LFD Book Forum  

Go Back   LFD Book Forum > Book Feedback - Learning From Data > Chapter 1 - The Learning Problem

Reply
 
Thread Tools Display Modes
  #1  
Old 04-04-2013, 12:30 PM
Michael Reach Michael Reach is offline
Senior Member
 
Join Date: Apr 2013
Location: Baltimore, Maryland, USA
Posts: 71
Default Ch. 1.3.1 vs. Ch. 1.3.2

The book shows that in the case given in the truth table in 1.3.1 (not in the lectures), any hypothesis you choose from the first five points is no better than a random guess on the last three data points.

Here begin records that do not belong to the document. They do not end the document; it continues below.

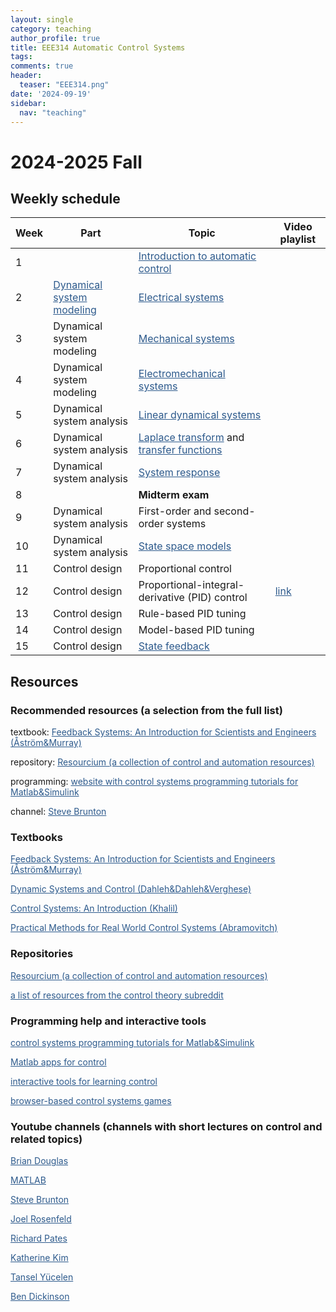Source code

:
 ```yaml
---
layout: single
category: teaching
author_profile: true
title: EEE314 Automatic Control Systems
tags: 
comments: true
header:
  teaser: "EEE314.png"
date: '2024-09-19'
sidebar:
  nav: "teaching"
---
```


# 2024-2025 Fall

## Weekly schedule

| Week | Part | Topic | Video playlist |
| ------------- | ------------- | ------------- | ------------- |
| 1 |  | <a href="https://www.youtube.com/playlist?list=PLrj5Wewrq33ZrCZYGQOPfpv6FSIcfYkUS" style="color: #2d5a8c">Introduction to automatic control</a> |  |
| 2 | <a href="https://www.youtube.com/playlist?list=PLrj5Wewrq33ZFDfvPuI6P-Fl0vS0M4yNc" style="color: #2d5a8c">Dynamical system modeling</a> | <a href="https://www.youtube.com/playlist?list=PLrj5Wewrq33b-ZyZ29tDGscqBwhHLChTy" style="color: #2d5a8c">Electrical systems</a> |  |
| 3 | Dynamical system modeling | <a href="https://www.youtube.com/playlist?list=PLrj5Wewrq33bwvIJYfKiTQuPehWiobrt4" style="color: #2d5a8c">Mechanical systems</a> |  |
| 4 | Dynamical system modeling | <a href="https://www.youtube.com/playlist?list=PLrj5Wewrq33YMbqSImPdGft3mr9eSGBBW" style="color: #2d5a8c">Electromechanical systems</a> |  |
| 5 | Dynamical system analysis | <a href="https://www.youtube.com/playlist?list=PLrj5Wewrq33bPNhE9k7I3HzoDElYwfSB6" style="color: #2d5a8c">Linear dynamical systems</a> |  |
| 6 | Dynamical system analysis | <a href="https://www.youtube.com/playlist?list=PLrj5Wewrq33ZGCuLhq48jyepZZRoMyoIj" style="color: #2d5a8c">Laplace transform</a> and <a href="https://www.youtube.com/playlist?list=PLrj5Wewrq33alD22d_22a4dVROK7Dhg1k" style="color: #2d5a8c">transfer functions</a> |  |
| 7 | Dynamical system analysis | <a href="https://www.youtube.com/playlist?list=PLrj5Wewrq33YqVmgq5g72OfO3LrXK1Tcp" style="color: #2d5a8c">System response</a> |  |
| 8 |  | **Midterm exam** |  |
| 9 | Dynamical system analysis | First-order and second-order systems |  |
| 10 | Dynamical system analysis | <a href="https://www.youtube.com/playlist?list=PLrj5Wewrq33Y3gwFl3J5_KvLBoQBOnDZR" style="color: #2d5a8c">State space models</a> |  |
| 11 | Control design | Proportional control |  |
| 12 | Control design | Proportional-integral-derivative (PID) control | <a href="https://www.youtube.com/playlist?list=PLrj5Wewrq33a0b6eSndecY_VFsdczg0Qd" style="color: #2d5a8c">link</a> |
| 13 | Control design | Rule-based PID tuning |  |
| 14 | Control design | Model-based PID tuning |  |
| 15 | Control design | <a href="https://www.youtube.com/playlist?list=PLrj5Wewrq33ZHoYgxBVoptJHeaQmGb_xQ" style="color: #2d5a8c">State feedback</a> |  |

## Resources

### Recommended resources (a selection from the full list)

textbook: <a href="https://www.cds.caltech.edu/~murray/books/AM08/pdf/fbs-public_24Jul2020.pdf" style="color: #2d5a8c">Feedback Systems: An Introduction for Scientists and Engineers (Åström&Murray)</a>

repository: <a href="https://resourcium.org/explore" style="color: #2d5a8c">Resourcium (a collection of control and automation resources)</a>

programming: <a href="https://ctms.engin.umich.edu/CTMS/index.php?aux=Home" style="color: #2d5a8c">website with control systems programming tutorials for Matlab&Simulink</a>

channel: <a href="https://www.youtube.com/c/Eigensteve" style="color: #2d5a8c">Steve Brunton</a>

### Textbooks

<a href="https://www.cds.caltech.edu/~murray/books/AM08/pdf/fbs-public_24Jul2020.pdf" style="color: #2d5a8c">Feedback Systems: An Introduction for Scientists and Engineers (Åström&Murray)</a>

<a href="https://eng.libretexts.org/Bookshelves/Industrial_and_Systems_Engineering/Book%3A_Dynamic_Systems_and_Control_(Dahleh_Dahleh_and_Verghese)" style="color: #2d5a8c">Dynamic Systems and Control (Dahleh&Dahleh&Verghese)</a>

<a href="https://docs.google.com/forms/d/e/1FAIpQLSeABECySpr4LMPo_4LtaCEFih4EuIHzDOEzDGhSmc0rp542vw/viewform" style="color: #2d5a8c">Control Systems: An Introduction (Khalil)</a>

<a href="https://dabramovitch.com/pubs/practical_methods_book_5a.pdf" style="color: #2d5a8c">Practical Methods for Real World Control Systems (Abramovitch)</a>

### Repositories

<a href="https://resourcium.org/explore" style="color: #2d5a8c">Resourcium (a collection of control and automation resources)</a>

<a href="https://www.reddit.com/r/ControlTheory/wiki/resources/" style="color: #2d5a8c">a list of resources from the control theory subreddit</a>

### Programming help and interactive tools

<a href="https://ctms.engin.umich.edu/CTMS/index.php?aux=Home" style="color: #2d5a8c">control systems programming tutorials for Matlab&Simulink</a>

<a href="https://www.ist.uni-stuttgart.de/teaching/elearning/matlab-apps/" style="color: #2d5a8c">Matlab apps for control</a>

<a href="https://w3.ual.es/personal/joguzman/material_docente_itools.shtml" style="color: #2d5a8c">interactive tools for learning control</a>

<a href="https://janismac.github.io/ControlChallenges/" style="color: #2d5a8c">browser-based control systems games</a>

### Youtube channels (channels with short lectures on control and related topics)

<a href="https://www.youtube.com/user/ControlLectures" style="color: #2d5a8c">Brian Douglas</a>

<a href="https://www.youtube.com/@MATLAB" style="color: #2d5a8c">MATLAB</a>

<a href="https://www.youtube.com/c/Eigensteve" style="color: #2d5a8c">Steve Brunton</a>

<a href="https://www.youtube.com/@JoelRosenfeld" style="color: #2d5a8c">Joel Rosenfeld</a>

<a href="https://www.youtube.com/@richard_pates" style="color: #2d5a8c">Richard Pates</a>

<a href="https://www.youtube.com/@katkimshow" style="color: #2d5a8c">Katherine Kim</a>

<a href="https://www.youtube.com/@tyucelen" style="color: #2d5a8c">Tansel Yücelen</a>

<a href="https://www.youtube.com/@LearnGandC" style="color: #2d5a8c">Ben Dickinson</a>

Whereas, it says in 1.3.2 that we can have a good probability that a hypothesis is close, using the Hoeffding inequality.

The book doesn't work that out for the earlier example given, so I thought I'd try to understand it. But let me make the case a little more extreme:

Let's say that our space of results comes from flipping a coin 100 times. Our "sample" data is the first 97 flips, N=97. We would like to develop a hypothesis that will do a good job on the last three flips.

Now, that isn't going to work; as the book points out for its example, no hypothesis is better than any other on the last three random flips. The average probability of error will be 0.5?

So here we are with our (somehow) carefully chosen hypothesis, which does a perfect job on the first 97 flips.

Pick \epsilon=0.4: not so stringent. Doesn't the Hoeffding inequality tell us that the probability of our in-sample error (=0) being different from the out-of-sample error (~0.5 on average) by more than 0.4 is less than 2e^{(-2(0.4^2)*97)}? Which is real small, 10^{(-13)} or so.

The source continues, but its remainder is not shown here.